Jede dieser Tendenzen bedeutet eine direkte Gefahr für uns alle. Und das finde ich bestürzend. Das bringt mich nunmehr zur heutigen Finanz- und Wirtschaftskrise. Sie überraschte die meisten Nationalökonomen, alle Politiker und die gesamte Öffentlichkeit. Fast niemand hatte dergleichen erwartet. Die Menschen glaubten an die Allmacht der Zentralbanken und Regierungen, welche die Makroökonomie schon im Zaum halten würden, sowie an die Möglichkeit, die Rationalität und Produktivität einer mikroökonomischen Kontrolle, vor allem im Finanz- und Bankwesen. Als überzeugter Anhänger der österreichischen nationalökonomischen Schule muss ich feststellen, dass alle diese Leute auf den »Weg zur Sklaverei« geführt wurden, wie ihn der große österreichische Denker Friedrich von Hayek überzeugend dargelegt hat.

Der erwähnte Glaube sollte sich als falsch erweisen. Nationalökonomen begannen langsam die Ursachen der gegenwärtigen Krise zu begreifen, die infolge eines Zusammentreffens von Fehlentwicklungen entstanden war. Nach einer einfachen Ursache zu suchen, wäre der falsche Weg. Auf der makroökonomischen Ebene kommt man immer mehr zur Erkenntnis, dass der Beginn der Krise etwas zu tun hatte mit der beispiellosen Ausweitung weltwirtschaftlicher Diskrepanzen, mit der ungewöhnlich langen Periode niedriger Realzinssätze, mit der exzessiven Geldmenge und mit dem spekulativen Gebrauch von Pfandbriefen. Auf der mikroökonomischen Ebene wurde deutlich, dass die vorhandenen partiellen und äußerst mangelhaften Regeln hier nichts nützten. Im Gegenteil, sie verzerrten das rationale Kalkül von Banken und anderen Finanzinstitutionen und verleiteten sie dazu, nach anderen Auswegen zu suchen, nämlich mittels verschiedener »neuer Finanzprodukte«.
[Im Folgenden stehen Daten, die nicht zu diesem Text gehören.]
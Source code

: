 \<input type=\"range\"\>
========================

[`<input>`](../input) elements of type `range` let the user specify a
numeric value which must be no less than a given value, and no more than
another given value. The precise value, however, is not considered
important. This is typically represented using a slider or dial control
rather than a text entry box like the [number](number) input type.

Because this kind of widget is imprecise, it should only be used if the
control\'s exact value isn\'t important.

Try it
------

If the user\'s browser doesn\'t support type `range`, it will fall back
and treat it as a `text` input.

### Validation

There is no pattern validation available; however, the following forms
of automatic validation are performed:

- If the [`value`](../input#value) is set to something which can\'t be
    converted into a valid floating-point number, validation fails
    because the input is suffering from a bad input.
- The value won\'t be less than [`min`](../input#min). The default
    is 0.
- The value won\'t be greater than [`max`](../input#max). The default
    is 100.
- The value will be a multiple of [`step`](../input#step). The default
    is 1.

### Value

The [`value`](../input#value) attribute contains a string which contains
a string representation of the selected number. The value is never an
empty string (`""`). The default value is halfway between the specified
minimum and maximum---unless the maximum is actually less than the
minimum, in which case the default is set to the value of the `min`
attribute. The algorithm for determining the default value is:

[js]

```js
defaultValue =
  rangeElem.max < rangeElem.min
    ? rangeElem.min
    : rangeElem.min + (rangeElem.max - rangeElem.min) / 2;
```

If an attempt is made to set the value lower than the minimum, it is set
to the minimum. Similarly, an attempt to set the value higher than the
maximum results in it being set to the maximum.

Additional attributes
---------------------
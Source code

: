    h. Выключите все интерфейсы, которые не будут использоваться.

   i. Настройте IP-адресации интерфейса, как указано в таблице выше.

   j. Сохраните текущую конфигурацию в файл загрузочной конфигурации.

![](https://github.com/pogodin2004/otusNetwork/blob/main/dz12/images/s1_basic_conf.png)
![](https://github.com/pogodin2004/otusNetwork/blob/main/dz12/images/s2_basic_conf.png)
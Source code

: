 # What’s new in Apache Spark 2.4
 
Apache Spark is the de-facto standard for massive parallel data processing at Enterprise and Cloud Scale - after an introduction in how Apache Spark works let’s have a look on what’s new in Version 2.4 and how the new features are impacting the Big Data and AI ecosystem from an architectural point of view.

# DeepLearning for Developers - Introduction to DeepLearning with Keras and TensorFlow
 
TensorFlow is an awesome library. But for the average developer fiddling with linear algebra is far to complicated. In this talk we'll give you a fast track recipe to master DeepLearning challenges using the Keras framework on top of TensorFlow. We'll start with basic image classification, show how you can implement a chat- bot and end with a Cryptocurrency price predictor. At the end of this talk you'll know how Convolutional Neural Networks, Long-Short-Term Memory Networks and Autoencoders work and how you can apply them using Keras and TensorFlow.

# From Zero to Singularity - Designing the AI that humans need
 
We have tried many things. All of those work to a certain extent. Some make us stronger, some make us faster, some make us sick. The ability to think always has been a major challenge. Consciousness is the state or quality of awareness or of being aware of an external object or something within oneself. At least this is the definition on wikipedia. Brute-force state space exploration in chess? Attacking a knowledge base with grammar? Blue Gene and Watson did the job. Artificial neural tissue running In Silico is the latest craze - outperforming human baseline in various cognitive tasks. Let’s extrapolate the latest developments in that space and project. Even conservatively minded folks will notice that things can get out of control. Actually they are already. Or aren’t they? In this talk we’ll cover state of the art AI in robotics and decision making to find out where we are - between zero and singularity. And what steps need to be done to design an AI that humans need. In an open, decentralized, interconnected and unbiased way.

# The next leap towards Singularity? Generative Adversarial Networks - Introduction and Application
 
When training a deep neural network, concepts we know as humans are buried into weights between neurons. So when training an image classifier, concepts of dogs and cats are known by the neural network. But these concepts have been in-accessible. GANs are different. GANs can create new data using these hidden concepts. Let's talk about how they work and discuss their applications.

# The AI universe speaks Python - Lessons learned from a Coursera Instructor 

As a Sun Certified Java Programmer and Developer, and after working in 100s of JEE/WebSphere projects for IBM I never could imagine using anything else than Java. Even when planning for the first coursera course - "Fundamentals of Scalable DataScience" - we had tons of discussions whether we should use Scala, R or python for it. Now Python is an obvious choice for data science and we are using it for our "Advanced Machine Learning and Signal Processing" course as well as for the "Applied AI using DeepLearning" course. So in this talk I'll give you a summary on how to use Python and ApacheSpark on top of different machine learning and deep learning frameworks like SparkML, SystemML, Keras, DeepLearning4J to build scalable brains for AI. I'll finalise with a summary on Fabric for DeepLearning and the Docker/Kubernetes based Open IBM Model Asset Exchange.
An dieser Stelle muss ausdrücklich vor Versuchen gewarnt werden, wieder einmal die Schuld für Probleme des Marktes im Marktsystem als solchem zu suchen. Die heutige Krise war nicht die Folge eines Marktversagens oder eines systemischen Fehlers des Kapitalismus. Es war ein Versagen des Staates infolge seines unangebrachten Ehrgeizes, auf grobe Weise in ein derart komplexes System einzugreifen, wie es Gesellschaft und Wirtschaft nun einmal sind. Man sollte Ludwig von Mises und Friedrich von Hayek eben immer wieder lesen. Die Krise wurde gewiss nicht von einem – von Keynes postulierten – Fehlen einer »effektiven Nachfrage« verursacht, d. h. zu wenig Konsum oder Investitionen von Seiten privater Wirtschaftsteilnehmer, und könnte daher nicht durch staatliche Eingriffe zwecks Nachfragesteigerung entsprechend dem Rezept von Keynes gelöst werden. Aktionen und Interventionen von Seiten des Staates verursachten, verlängerten und verschlimmerten die Krise auf dramatische Weise.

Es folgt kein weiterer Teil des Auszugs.